Michael, do you have any idea about repair of the plastic front fenders? I mean, I have no experience with plastic, never having owned a Saturn, and would think they have to be replaced en toto. It that any harder compared to steel?


----------



## PanEuropean (Nov 3, 2001)

*Re: (Jack Orr)*

Hello Jack:
I don't have a lot of knowledge about repair of the plastic front fenders (NB: only the front fenders are plastic, the rear quarter panels are steel), but my guess is that minor paint scratches are repaired the same way they would be repaired on a conventional surface, but any physical damage - buckling, tears, etc. - would probably require replacement of the panel.
This is based on my experience with my Honda ST1100 motorcycle, which uses a similar plastic material for some of the body panels.
Michael
*Other plastic body panels...*











_Modified by PanEuropean at 8:04 PM 7-13-2008_


----------



## MoreA4 (Mar 15, 2002)

*Re: Phaeton Crash Test Photos (PanEuropean)*


_Quote, originally posted by *PanEuropean* »_










On the lighter side, looks like an upscale checker cab in NYC


----------



## shadowblue (Dec 22, 2004)

*Re: (PanEuropean)*

Holds up very nicely, indeed.
Solid. http://****************.com/smile/emthup.gif


----------



## Paldi (Sep 4, 2004)

*Re: Phaeton Crash Test Photos (PanEuropean)*

Here's the one I found on a Google images search...


----------



## 6cylVWguy (Jun 14, 2000)

*Re: Phaeton Crash Test Photos (Paldi)*

Wow, from the pics it looks like the Phaeton really handles accidents quite well. Almost like the over-engineered Benz's from the 80's. 
Ok quick question, and I don't mean to ruffle and feathers here, but I immediately thought of this when I saw the pics.

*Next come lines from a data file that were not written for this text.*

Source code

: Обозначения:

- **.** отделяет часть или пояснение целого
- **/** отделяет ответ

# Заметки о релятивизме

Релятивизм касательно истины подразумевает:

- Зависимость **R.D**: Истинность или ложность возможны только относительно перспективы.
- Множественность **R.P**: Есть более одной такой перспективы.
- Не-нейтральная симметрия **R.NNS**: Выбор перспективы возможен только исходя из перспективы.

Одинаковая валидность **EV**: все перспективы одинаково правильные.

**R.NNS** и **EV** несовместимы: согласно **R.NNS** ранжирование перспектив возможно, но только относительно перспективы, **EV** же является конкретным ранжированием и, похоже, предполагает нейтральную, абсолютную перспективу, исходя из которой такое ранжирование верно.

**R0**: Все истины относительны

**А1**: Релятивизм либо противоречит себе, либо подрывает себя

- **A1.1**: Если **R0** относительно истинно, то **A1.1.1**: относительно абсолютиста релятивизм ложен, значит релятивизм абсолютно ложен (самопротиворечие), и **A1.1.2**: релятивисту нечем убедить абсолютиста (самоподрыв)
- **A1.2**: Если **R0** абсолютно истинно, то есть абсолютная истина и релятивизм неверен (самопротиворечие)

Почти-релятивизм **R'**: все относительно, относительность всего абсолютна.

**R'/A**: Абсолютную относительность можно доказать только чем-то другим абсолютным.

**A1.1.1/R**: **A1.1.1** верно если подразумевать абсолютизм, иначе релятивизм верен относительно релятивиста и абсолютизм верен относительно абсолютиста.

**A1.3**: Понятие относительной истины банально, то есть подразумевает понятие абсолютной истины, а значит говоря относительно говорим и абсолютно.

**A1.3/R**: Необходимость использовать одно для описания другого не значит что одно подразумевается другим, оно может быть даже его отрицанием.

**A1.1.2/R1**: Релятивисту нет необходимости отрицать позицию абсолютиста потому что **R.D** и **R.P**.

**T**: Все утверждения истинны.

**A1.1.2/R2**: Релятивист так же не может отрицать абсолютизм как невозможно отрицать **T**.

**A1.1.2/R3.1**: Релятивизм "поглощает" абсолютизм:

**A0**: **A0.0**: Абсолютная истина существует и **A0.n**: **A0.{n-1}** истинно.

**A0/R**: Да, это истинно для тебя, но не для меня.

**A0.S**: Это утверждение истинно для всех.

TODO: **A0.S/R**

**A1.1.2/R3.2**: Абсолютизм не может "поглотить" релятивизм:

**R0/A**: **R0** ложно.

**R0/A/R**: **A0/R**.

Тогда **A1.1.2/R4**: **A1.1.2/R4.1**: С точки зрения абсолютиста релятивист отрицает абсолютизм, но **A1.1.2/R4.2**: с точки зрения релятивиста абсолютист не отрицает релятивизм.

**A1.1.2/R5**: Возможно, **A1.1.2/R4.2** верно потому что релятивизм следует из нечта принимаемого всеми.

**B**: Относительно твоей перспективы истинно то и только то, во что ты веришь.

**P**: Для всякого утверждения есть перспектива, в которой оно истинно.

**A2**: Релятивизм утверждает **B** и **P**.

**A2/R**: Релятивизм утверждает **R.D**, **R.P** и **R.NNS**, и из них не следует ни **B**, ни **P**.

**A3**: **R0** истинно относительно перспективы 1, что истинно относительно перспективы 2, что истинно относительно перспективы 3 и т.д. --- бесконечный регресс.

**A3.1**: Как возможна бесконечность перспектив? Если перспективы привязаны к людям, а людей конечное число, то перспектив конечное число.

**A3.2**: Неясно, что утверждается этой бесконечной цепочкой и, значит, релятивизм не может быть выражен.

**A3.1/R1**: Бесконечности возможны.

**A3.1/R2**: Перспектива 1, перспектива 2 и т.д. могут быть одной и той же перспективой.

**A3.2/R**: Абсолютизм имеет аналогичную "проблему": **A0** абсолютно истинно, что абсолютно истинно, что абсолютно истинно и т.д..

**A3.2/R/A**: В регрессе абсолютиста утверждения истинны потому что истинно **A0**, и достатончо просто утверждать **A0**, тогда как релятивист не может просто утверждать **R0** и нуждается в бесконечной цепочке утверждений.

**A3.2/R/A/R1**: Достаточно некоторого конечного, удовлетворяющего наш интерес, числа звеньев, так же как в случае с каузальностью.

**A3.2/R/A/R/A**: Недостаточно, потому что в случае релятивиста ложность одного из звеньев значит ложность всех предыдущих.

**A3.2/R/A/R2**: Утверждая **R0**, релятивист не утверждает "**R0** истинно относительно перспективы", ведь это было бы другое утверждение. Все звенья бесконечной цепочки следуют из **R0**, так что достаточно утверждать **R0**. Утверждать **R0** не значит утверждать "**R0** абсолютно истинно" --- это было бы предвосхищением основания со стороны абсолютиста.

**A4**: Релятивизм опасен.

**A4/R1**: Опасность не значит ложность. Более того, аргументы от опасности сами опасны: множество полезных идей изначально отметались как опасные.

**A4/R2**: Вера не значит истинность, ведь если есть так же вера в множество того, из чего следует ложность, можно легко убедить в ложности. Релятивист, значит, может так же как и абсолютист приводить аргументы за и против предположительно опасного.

How do these pics (or crash results) compare to a similarly sized aluminum space frace A8 (or the new Jag XJ)? Does the steel frame have any visible/measurable safety advantages to the aluminum frame cars?


----------



## PanEuropean (Nov 3, 2001)

*Re: Phaeton Crash Test Photos (6cylVWguy)*

I don't have any comparable photos of an aluminum car, but you can conduct your own research pretty easily: Find an aluminum can, such as a empty pop or beer can, then squeeze it with your hand. Now go get a steel can, such as an empty soup can or similar, and try the same thing.







It's your choice, light weight or phenomenal occupant protection - you can't really have both at the same time.
On the same topic - here's a photo that shows all 8 Phaeton airbags inflated at the same time.
*Phaeton Airbags*



_Modified by PanEuropean at 8:05 PM 7-13-2008_


----------



## 6cylVWguy (Jun 14, 2000)

*Re: Phaeton Crash Test Photos (PanEuropean)*


_Quote, originally posted by *PanEuropean* »_I don't have any comparable photos of an aluminum car, but you can conduct your own research pretty easily: Find an aluminum can, such as a empty pop or beer can, then squeeze it with your hand. Now go get a steel can, such as an empty soup can or similar, and try the same thing.







It's your choice, light weight or phenomenal occupant protection - you can't really have both at the same time.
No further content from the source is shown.